[[ Data provided, beginning ]]

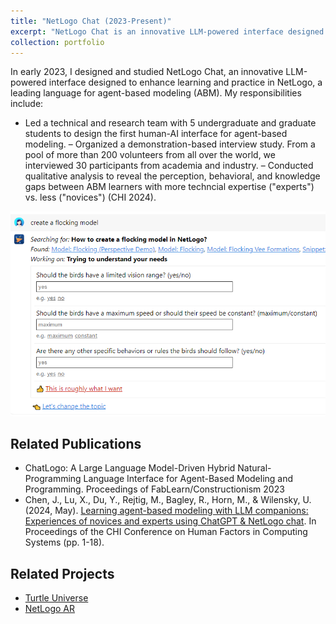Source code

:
 ```yaml
---
title: "NetLogo Chat (2023-Present)"
excerpt: "NetLogo Chat is an innovative LLM-powered interface designed to enhance learning and practice in NetLogo, a leading language for agent-based modeling (ABM). ABM simulates complex systems using simple rules applied to agents, with applications in fields like disease spread and ecology. Unlike general-purpose LLM tools, NetLogo Chat addresses ABM’s unique challenges by aligning conceptual designs, code, and real-world phenomena. Built on constructionist learning principles, it empowers users to create meaningful models while integrating authoritative sources, supporting troubleshooting, and fostering human-AI collaboration within the NetLogo IDE. <br/><br/><img src='/images/netlogo-chat/asking-questions-back.png' width='600'>"
collection: portfolio
---
```


In early 2023, I designed and studied NetLogo Chat, an innovative LLM-powered interface designed to enhance learning and practice in NetLogo, a leading language for agent-based modeling (ABM). My responsibilities include:
- Led a technical and research team with 5 undergraduate and graduate students to design the first human-AI interface for agent-based modeling. 
– Organized a demonstration-based interview study. From a pool of more than 200 volunteers from all over the world, we interviewed 30 participants from academia and industry. 
– Conducted qualitative analysis to reveal the perception, behavioral, and knowledge gaps between ABM learners with more techncial expertise ("experts") vs. less ("novices") (CHI 2024).

![NetLogo Chat's interface that asks questions back.](/images/netlogo-chat/asking-questions-back.png)

## Related Publications
- ChatLogo: A Large Language Model-Driven Hybrid Natural-Programming Language Interface for Agent-Based Modeling and Programming. Proceedings of FabLearn/Constructionism 2023
- Chen, J., Lu, X., Du, Y., Rejtig, M., Bagley, R., Horn, M., & Wilensky, U. (2024, May). [Learning agent-based modeling with LLM companions: Experiences of novices and experts using ChatGPT & NetLogo chat](/publications/2024-chat/). In Proceedings of the CHI Conference on Human Factors in Computing Systems (pp. 1-18).

## Related Projects
- [Turtle Universe](/portfolio/turtle-universe/)
- [NetLogo AR](/portfolio/netlogo-ar/)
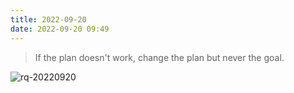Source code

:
 ```yaml
---
title: 2022-09-20
date: 2022-09-20 09:49
---
```


> If the plan doesn't work, change the plan but never the goal.

![rq-20220920](http://images.iotop.work/uPic/2022921-rq-20220920.jpg)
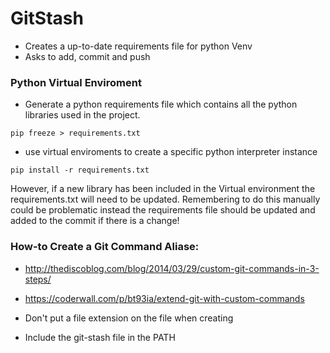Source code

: # GitStash

- Creates a up-to-date requirements file for python Venv
- Asks to add, commit and push

### Python Virtual Enviroment
- Generate a python requirements file which contains all the python libraries used in the project.
```
pip freeze > requirements.txt
```
- use virtual enviroments to create a specific python interpreter instance
```
pip install -r requirements.txt
```

However, if a new library has been included in the Virtual environment the requirements.txt will need to be updated. Remembering to do this manually could be problematic instead the requirements file should be updated and added to the commit if there is a change!

### How-to Create a Git Command Aliase:
- http://thediscoblog.com/blog/2014/03/29/custom-git-commands-in-3-steps/
- https://coderwall.com/p/bt93ia/extend-git-with-custom-commands


- Don't put a file extension on the file when creating
- Include the git-stash file in the PATH
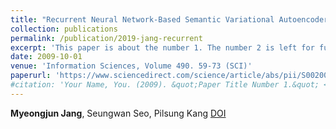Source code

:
 ```yaml
---
title: "Recurrent Neural Network-Based Semantic Variational Autoencoder for Sequence to Sequence Learning,"
collection: publications
permalink: /publication/2019-jang-recurrent
excerpt: 'This paper is about the number 1. The number 2 is left for future work.'
date: 2009-10-01
venue: 'Information Sciences, Volume 490. 59-73 (SCI)'
paperurl: 'https://www.sciencedirect.com/science/article/abs/pii/S0020025519302786?via%3Dihub'
#citation: 'Your Name, You. (2009). &quot;Paper Title Number 1.&quot; <i>Journal 1</i>. 1(1).'
---
```

**Myeongjun Jang**, Seungwan Seo, Pilsung Kang
[DOI](https://www.sciencedirect.com/science/article/abs/pii/S0020025519302786?via%3Dihub)
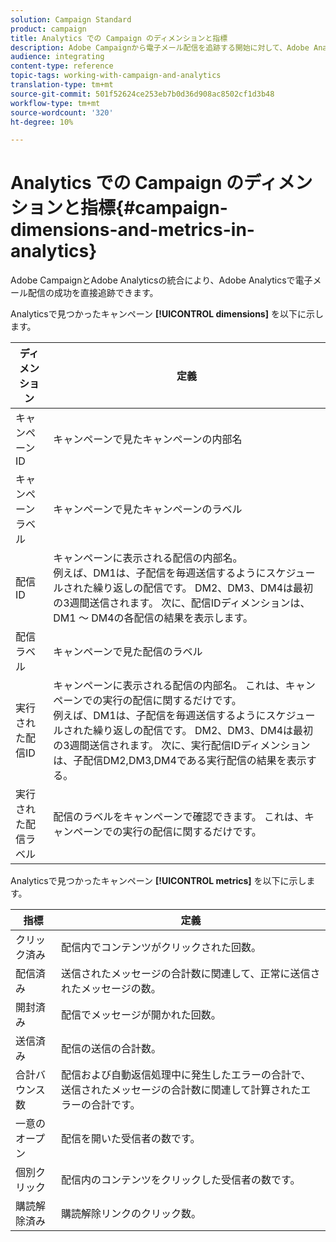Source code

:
 ```yaml
---
solution: Campaign Standard
product: campaign
title: Analytics での Campaign のディメンションと指標
description: Adobe Campaignから電子メール配信を追跡する開始に対して、Adobe Analyticsで見られる様々なディメンションについて説明します。
audience: integrating
content-type: reference
topic-tags: working-with-campaign-and-analytics
translation-type: tm+mt
source-git-commit: 501f52624ce253eb7b0d36d908ac8502cf1d3b48
workflow-type: tm+mt
source-wordcount: '320'
ht-degree: 10%

---
```



# Analytics での Campaign のディメンションと指標{#campaign-dimensions-and-metrics-in-analytics}

Adobe CampaignとAdobe Analyticsの統合により、Adobe Analyticsで電子メール配信の成功を直接追跡できます。

Analyticsで見つかったキャンペーン **[!UICONTROL dimensions]** を以下に示します。

<table> 
 <thead> 
  <tr> 
   <th> ディメンション<br /> </th> 
   <th> 定義<br /> </th> 
  </tr> 
 </thead> 
 <tbody> 
  <tr> 
   <td> キャンペーン ID<br /> </td> 
   <td> キャンペーンで見たキャンペーンの内部名<br /> </td> 
  </tr> 
  <tr> 
   <td> キャンペーンラベル<br /> </td> 
   <td> キャンペーンで見たキャンペーンのラベル<br /> </td> 
  </tr> 
  <tr> 
   <td> 配信 ID<br /> </td> 
   <td> キャンペーンに表示される配信の内部名。<br /> 例えば、DM1は、子配信を毎週送信するようにスケジュールされた繰り返しの配信です。 DM2、DM3、DM4は最初の3週間送信されます。 次に、配信IDディメンションは、DM1 ～ DM4の各配信の結果を表示します。 <br /> </td> 
  </tr> 
  <tr> 
   <td> 配信ラベル<br /> </td> 
   <td> キャンペーンで見た配信のラベル<br /> </td> 
  </tr> 
  <tr> 
   <td> 実行された配信ID<br /> </td> 
   <td> キャンペーンに表示される配信の内部名。 これは、キャンペーンでの実行の配信に関するだけです。<br /> 例えば、DM1は、子配信を毎週送信するようにスケジュールされた繰り返しの配信です。 DM2、DM3、DM4は最初の3週間送信されます。 次に、実行配信IDディメンションは、子配信DM2,DM3,DM4である実行配信の結果を表示する。 <br /> </td> 
  </tr> 
  <tr> 
   <td> 実行された配信ラベル<br /> </td> 
   <td> 配信のラベルをキャンペーンで確認できます。 これは、キャンペーンでの実行の配信に関するだけです。<br /> </td> 
  </tr> 
 </tbody> 
</table>

Analyticsで見つかったキャンペーン **[!UICONTROL metrics]** を以下に示します。

<table> 
 <thead> 
  <tr> 
   <th> 指標<br /> </th> 
   <th> 定義<br /> </th> 
  </tr> 
 </thead> 
 <tbody> 
  <tr> 
   <td> クリック済み<br /> </td> 
   <td> 配信内でコンテンツがクリックされた回数。<br /> </td> 
  </tr> 
  <tr> 
   <td> 配信済み<br /> </td> 
   <td> 送信されたメッセージの合計数に関連して、正常に送信されたメッセージの数。<br /> </td> 
  </tr> 
  <tr> 
   <td> 開封済み<br /> </td> 
   <td> 配信でメッセージが開かれた回数。<br /> </td> 
  </tr> 
  <tr> 
   <td> 送信済み<br /> </td> 
   <td> 配信の送信の合計数。<br /> </td> 
  </tr> 
  <tr> 
   <td> 合計バウンス数<br /> </td> 
   <td> 配信および自動返信処理中に発生したエラーの合計で、送信されたメッセージの合計数に関連して計算されたエラーの合計です。<br /> </td> 
  </tr> 
  <tr> 
   <td> 一意のオープン<br /> </td> 
   <td> 配信を開いた受信者の数です。<br /> </td> 
  </tr> 
  <tr> 
   <td> 個別クリック<br /> </td> 
   <td> 配信内のコンテンツをクリックした受信者の数です。<br /> </td> 
  </tr> 
  <tr> 
   <td> 購読解除済み<br /> </td> 
   <td> 購読解除リンクのクリック数。<br /> </td> 
  </tr> 
 </tbody> 
</table>

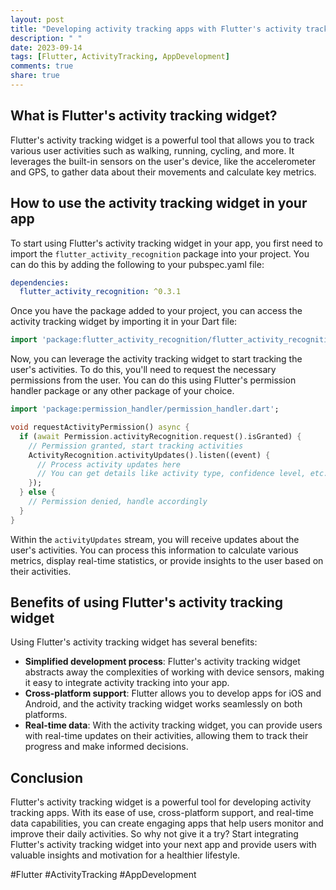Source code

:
 ```yaml
---
layout: post
title: "Developing activity tracking apps with Flutter's activity tracking widget"
description: " "
date: 2023-09-14
tags: [Flutter, ActivityTracking, AppDevelopment]
comments: true
share: true
---
```


## What is Flutter's activity tracking widget?

Flutter's activity tracking widget is a powerful tool that allows you to track various user activities such as walking, running, cycling, and more. It leverages the built-in sensors on the user's device, like the accelerometer and GPS, to gather data about their movements and calculate key metrics. 

## How to use the activity tracking widget in your app

To start using Flutter's activity tracking widget in your app, you first need to import the `flutter_activity_recognition` package into your project. You can do this by adding the following to your pubspec.yaml file:

```yaml
dependencies:
  flutter_activity_recognition: ^0.3.1
```

Once you have the package added to your project, you can access the activity tracking widget by importing it in your Dart file:

```dart
import 'package:flutter_activity_recognition/flutter_activity_recognition.dart';
```

Now, you can leverage the activity tracking widget to start tracking the user's activities. To do this, you'll need to request the necessary permissions from the user. You can do this using Flutter's permission handler package or any other package of your choice.

```dart
import 'package:permission_handler/permission_handler.dart';

void requestActivityPermission() async {
  if (await Permission.activityRecognition.request().isGranted) {
    // Permission granted, start tracking activities
    ActivityRecognition.activityUpdates().listen((event) {
      // Process activity updates here
      // You can get details like activity type, confidence level, etc.
    });
  } else {
    // Permission denied, handle accordingly
  }
}
```

Within the `activityUpdates` stream, you will receive updates about the user's activities. You can process this information to calculate various metrics, display real-time statistics, or provide insights to the user based on their activities.

## Benefits of using Flutter's activity tracking widget

Using Flutter's activity tracking widget has several benefits:

- **Simplified development process**: Flutter's activity tracking widget abstracts away the complexities of working with device sensors, making it easy to integrate activity tracking into your app.
- **Cross-platform support**: Flutter allows you to develop apps for iOS and Android, and the activity tracking widget works seamlessly on both platforms.
- **Real-time data**: With the activity tracking widget, you can provide users with real-time updates on their activities, allowing them to track their progress and make informed decisions.

## Conclusion

Flutter's activity tracking widget is a powerful tool for developing activity tracking apps. With its ease of use, cross-platform support, and real-time data capabilities, you can create engaging apps that help users monitor and improve their daily activities. So why not give it a try? Start integrating Flutter's activity tracking widget into your next app and provide users with valuable insights and motivation for a healthier lifestyle.

\#Flutter #ActivityTracking #AppDevelopment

[[ Data provided, end ]]

_What the exercise asks_
Range to print from the listing above: from the line with "<td> 一意のオープン<br /> </td>" up to and including the line with "## How to use". Please print those lines exactly, with no pictures and nothing more.

_Response area_
   <td> 一意のオープン<br /> </td> 
   <td> 配信を開いた受信者の数です。<br /> </td> 
  </tr> 
  <tr> 
   <td> 個別クリック<br /> </td> 
   <td> 配信内のコンテンツをクリックした受信者の数です。<br /> </td> 
  </tr> 
  <tr> 
   <td> 購読解除済み<br /> </td> 
   <td> 購読解除リンクのクリック数。<br /> </td> 
  </tr> 
 </tbody> 
</table>

Source code

:
 ```yaml
---
layout: post
title: "Developing activity tracking apps with Flutter's activity tracking widget"
description: " "
date: 2023-09-14
tags: [Flutter, ActivityTracking, AppDevelopment]
comments: true
share: true
---
```


## What is Flutter's activity tracking widget?

Flutter's activity tracking widget is a powerful tool that allows you to track various user activities such as walking, running, cycling, and more. It leverages the built-in sensors on the user's device, like the accelerometer and GPS, to gather data about their movements and calculate key metrics. 

## How to use the activity tracking widget in your app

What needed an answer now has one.